Scientific classification
- Kingdom: Animalia
- Phylum: Chordata
- Class: Aves
- Order: Passeriformes
- Family: Furnariidae
- Genus: Synallaxis
- Species: S. simoni
- Binomial name: Synallaxis simoni Hellmayr, 1907

= Araguaia spinetail =

- Genus: Synallaxis
- Species: simoni
- Authority: Hellmayr, 1907
- Conservation status: LC

Species of bird in Brazil

The Araguaia spinetail (Synallaxis simoni) is a species of bird in the Furnariinae subfamily of the ovenbird family Furnariidae.
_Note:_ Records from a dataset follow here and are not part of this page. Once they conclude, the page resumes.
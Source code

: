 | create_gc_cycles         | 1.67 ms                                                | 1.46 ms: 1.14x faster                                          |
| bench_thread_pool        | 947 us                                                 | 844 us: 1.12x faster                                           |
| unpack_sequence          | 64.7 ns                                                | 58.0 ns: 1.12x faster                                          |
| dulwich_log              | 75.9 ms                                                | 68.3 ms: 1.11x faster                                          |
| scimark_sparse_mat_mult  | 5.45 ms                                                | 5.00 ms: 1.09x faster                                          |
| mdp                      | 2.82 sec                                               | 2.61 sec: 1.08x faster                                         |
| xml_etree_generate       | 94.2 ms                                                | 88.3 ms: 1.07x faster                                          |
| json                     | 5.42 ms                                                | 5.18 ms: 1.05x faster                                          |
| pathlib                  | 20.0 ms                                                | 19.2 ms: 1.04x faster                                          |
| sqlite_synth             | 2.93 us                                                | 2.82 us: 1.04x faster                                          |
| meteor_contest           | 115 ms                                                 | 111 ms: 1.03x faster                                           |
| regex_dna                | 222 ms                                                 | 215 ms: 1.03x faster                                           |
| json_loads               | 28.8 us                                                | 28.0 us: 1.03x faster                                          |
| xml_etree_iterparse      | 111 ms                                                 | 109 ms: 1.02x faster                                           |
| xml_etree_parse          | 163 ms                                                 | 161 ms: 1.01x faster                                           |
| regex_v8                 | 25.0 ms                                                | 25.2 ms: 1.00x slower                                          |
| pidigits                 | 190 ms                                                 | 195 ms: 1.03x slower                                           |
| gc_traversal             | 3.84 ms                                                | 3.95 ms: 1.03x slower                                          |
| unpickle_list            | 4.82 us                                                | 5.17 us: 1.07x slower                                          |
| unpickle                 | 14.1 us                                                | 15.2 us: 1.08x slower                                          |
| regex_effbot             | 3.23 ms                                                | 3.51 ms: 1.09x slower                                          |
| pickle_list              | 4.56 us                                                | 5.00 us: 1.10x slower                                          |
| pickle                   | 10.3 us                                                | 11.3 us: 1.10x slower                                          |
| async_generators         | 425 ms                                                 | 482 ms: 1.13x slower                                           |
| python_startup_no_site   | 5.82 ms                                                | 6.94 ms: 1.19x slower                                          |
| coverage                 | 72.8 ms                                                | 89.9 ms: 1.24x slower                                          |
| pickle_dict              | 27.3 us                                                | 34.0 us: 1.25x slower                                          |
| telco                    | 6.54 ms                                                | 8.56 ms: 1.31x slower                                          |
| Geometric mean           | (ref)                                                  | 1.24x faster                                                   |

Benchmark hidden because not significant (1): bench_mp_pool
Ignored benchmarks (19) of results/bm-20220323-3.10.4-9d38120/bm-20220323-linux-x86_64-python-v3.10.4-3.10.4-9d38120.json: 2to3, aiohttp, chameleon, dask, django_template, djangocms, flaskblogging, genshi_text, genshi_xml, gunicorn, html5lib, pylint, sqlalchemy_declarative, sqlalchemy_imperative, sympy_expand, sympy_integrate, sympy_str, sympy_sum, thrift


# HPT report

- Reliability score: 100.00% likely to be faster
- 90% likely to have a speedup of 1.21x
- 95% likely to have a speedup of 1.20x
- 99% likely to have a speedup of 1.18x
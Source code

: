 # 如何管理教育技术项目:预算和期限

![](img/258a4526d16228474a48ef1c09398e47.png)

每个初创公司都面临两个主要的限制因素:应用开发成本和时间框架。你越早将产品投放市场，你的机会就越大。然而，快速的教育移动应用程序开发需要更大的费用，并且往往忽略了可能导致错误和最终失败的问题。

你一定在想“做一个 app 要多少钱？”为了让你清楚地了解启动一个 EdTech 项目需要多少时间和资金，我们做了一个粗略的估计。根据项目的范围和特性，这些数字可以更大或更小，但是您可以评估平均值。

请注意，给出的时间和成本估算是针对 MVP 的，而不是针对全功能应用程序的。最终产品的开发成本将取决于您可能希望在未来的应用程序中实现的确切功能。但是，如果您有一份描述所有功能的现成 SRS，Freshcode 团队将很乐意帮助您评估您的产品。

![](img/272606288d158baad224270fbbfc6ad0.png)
It is endemic to Brazil.

==Taxonomy and systematics==

The Araguaia spinetail has at times been treated as a subspecies of the white-lored spinetail (S. albilora), and both have also been treated as subspecies of the plain-crowned spinetail (S. gujanensis). Starting in 2016 with BirdLife International, taxonomists accepted it as a species in its own right. The International Ornithological Committee and the Clements taxonomy made the change in 2023. However, the South American Classification Committee of the American Ornithological Society has not done so.
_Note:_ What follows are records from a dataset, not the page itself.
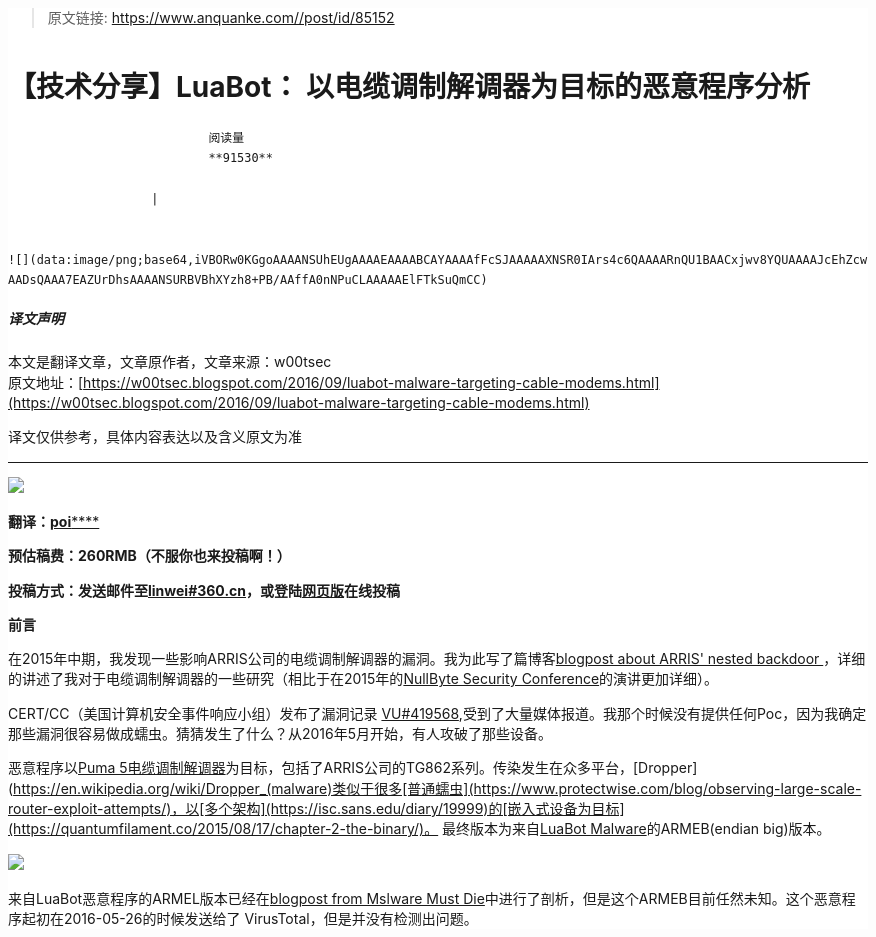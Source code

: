 > 原文链接: https://www.anquanke.com//post/id/85152 


# 【技术分享】LuaBot： 以电缆调制解调器为目标的恶意程序分析


                                阅读量   
                                **91530**
                            
                        |
                        
                                                                                                                                    ![](data:image/png;base64,iVBORw0KGgoAAAANSUhEUgAAAAEAAAABCAYAAAAfFcSJAAAAAXNSR0IArs4c6QAAAARnQU1BAACxjwv8YQUAAAAJcEhZcwAADsQAAA7EAZUrDhsAAAANSURBVBhXYzh8+PB/AAffA0nNPuCLAAAAAElFTkSuQmCC)
                                                                                            



##### 译文声明

本文是翻译文章，文章原作者，文章来源：w00tsec
                                <br>原文地址：[https://w00tsec.blogspot.com/2016/09/luabot-malware-targeting-cable-modems.html](https://w00tsec.blogspot.com/2016/09/luabot-malware-targeting-cable-modems.html)

译文仅供参考，具体内容表达以及含义原文为准

****

**[![](https://p1.ssl.qhimg.com/t011e2b1bd44755af61.jpg)](https://p1.ssl.qhimg.com/t011e2b1bd44755af61.jpg)**

**翻译：**[**poi******](http://bobao.360.cn/member/contribute?uid=2799685960)

**预估稿费：260RMB（不服你也来投稿啊！）**

**<strong><strong>投稿方式：发送邮件至**[**linwei#360.cn**](mailto:linwei@360.cn)**，或登陆**[**网页版**](http://bobao.360.cn/contribute/index)**在线投稿**</strong></strong>



**前言**

在2015年中期，我发现一些影响ARRIS公司的电缆调制解调器的漏洞。我为此写了篇博客[blogpost about ARRIS' nested backdoor ](https://w00tsec.blogspot.com/2015/11/arris-cable-modem-has-backdoor-in.html)，详细的讲述了我对于电缆调制解调器的一些研究（相比于在2015年的[NullByte Security Conference](https://www.nullbyte-con.org/)的演讲更加详细）。

CERT/CC（美国计算机安全事件响应小组）发布了漏洞记录 [VU#419568](https://www.kb.cert.org/vuls/id/419568),受到了大量媒体报道。我那个时候没有提供任何Poc，因为我确定那些漏洞很容易做成蠕虫。猜猜发生了什么？从2016年5月开始，有人攻破了那些设备。

恶意程序以[Puma 5电缆调制解调器](https://www-ssl.intel.com/content/www/us/en/cable-modems/puma5-product-brief.html)为目标，包括了ARRIS公司的TG862系列。传染发生在众多平台，[Dropper](https://en.wikipedia.org/wiki/Dropper_(malware)类似于很多[普通蠕虫](https://www.protectwise.com/blog/observing-large-scale-router-exploit-attempts/)，以[多个架构](https://isc.sans.edu/diary/19999)的[嵌入式设备为目标](https://quantumfilament.co/2015/08/17/chapter-2-the-binary/)。 最终版本为来自[LuaBot Malware](https://www.symantec.com/security_response/writeup.jsp?docid=2016-090915-3236-99)的ARMEB(endian big)版本。

[![](https://p2.ssl.qhimg.com/t01785a398d6c7a1bfd.png)](https://p2.ssl.qhimg.com/t01785a398d6c7a1bfd.png)

来自LuaBot恶意程序的ARMEL版本已经在[blogpost from Mslware Must Die](http://blog.malwaremustdie.org/2016/09/mmd-0057-2016-new-elf-botnet-linuxluabot.html)中进行了剖析，但是这个ARMEB目前任然未知。这个恶意程序起初在2016-05-26的时候发送给了 VirusTotal，但是并没有检测出问题。<br>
The Araguaia spinetail is monotypic.

==Description==

The Araguaia spinetail is 15 to 16 cm long. The sexes have the same plumage. Adults have dull whitish lores on an otherwise brownish gray face. Their crown is grayish brown, their mantle, back, and rump bright rufous, and their uppertail coverts dark rufous. Their wings are bright rufous with fuscous-brown tips on the flight feathers. Their tail is dark rufous; it is graduated and the feathers have blunt tips. Their throat is white; their underparts are mostly tan with a whitish center on a paler belly. Their iris is cinnamon brown, their maxilla black to dark gray, their mandible gray, and their legs and feet gray to dull brownish.
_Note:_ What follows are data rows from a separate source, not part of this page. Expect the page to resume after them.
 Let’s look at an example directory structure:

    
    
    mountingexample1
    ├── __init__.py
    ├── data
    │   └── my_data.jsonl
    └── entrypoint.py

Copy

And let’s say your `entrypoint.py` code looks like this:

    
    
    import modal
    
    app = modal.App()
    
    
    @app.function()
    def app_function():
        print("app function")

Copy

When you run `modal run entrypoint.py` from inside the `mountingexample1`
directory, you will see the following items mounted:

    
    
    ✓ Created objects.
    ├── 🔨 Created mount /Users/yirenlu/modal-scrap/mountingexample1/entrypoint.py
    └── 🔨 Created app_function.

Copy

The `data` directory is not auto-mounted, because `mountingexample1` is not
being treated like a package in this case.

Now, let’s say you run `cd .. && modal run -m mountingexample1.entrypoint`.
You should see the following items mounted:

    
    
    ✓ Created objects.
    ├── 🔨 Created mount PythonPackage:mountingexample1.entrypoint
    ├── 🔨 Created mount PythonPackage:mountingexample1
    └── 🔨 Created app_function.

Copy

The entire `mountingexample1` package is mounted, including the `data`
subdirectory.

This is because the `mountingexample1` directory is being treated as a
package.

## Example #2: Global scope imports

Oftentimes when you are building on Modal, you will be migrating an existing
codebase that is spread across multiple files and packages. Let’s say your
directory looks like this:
==Distribution and habitat==

The Araguaia spinetail is found in east-central Brazil along the Araguaia River and some of its tributaries, in northwestern Goiás, southwestern Tocantins, southeastern Pará, and northeastern Mato Grosso. It inhabits landscapes very near water including gallery forest, riparian woodland and scrublands, and river islands. It occurs below 1000 m of elevation.

==Behavior==
===Movement===

The Araguaia spinetail is a year-round resident.

===Feeding===

The Araguaia spinetail's diet has not been studied. It usually forages in pairs, in vines and tangles in the understorey, mostly up to about 2 m above the ground. It gleans its prey from foliage and small branches.

===Breeding===

The Araguaia spinetail's nest is a mass of sticks with a horizontal entrance tunnel placed near the ground in a shrub or small tree. Nothing else is known about its breeding biology.

===Vocalization===

The Araguaia spinetail's song is a "single nasal downslurred note keeeu, repeated at intervals of 1‒3 seconds". It also makes a "nasal single disyllabic note ki-eet". Both sexes sing. They sing mainly in the morning, and from a hidden perch in vegetation.

==Status==

The IUCN has assessed the Araguaia spinetail as being of Least Concern. It has a very limited range and an unknown population size that is believed to be decreasing. Its principal threat is habitat loss through deforestation. It is considered fairly common "within its restricted range" and is protected in Cantão State Park. Brazilian authorities list it as Vulnerable.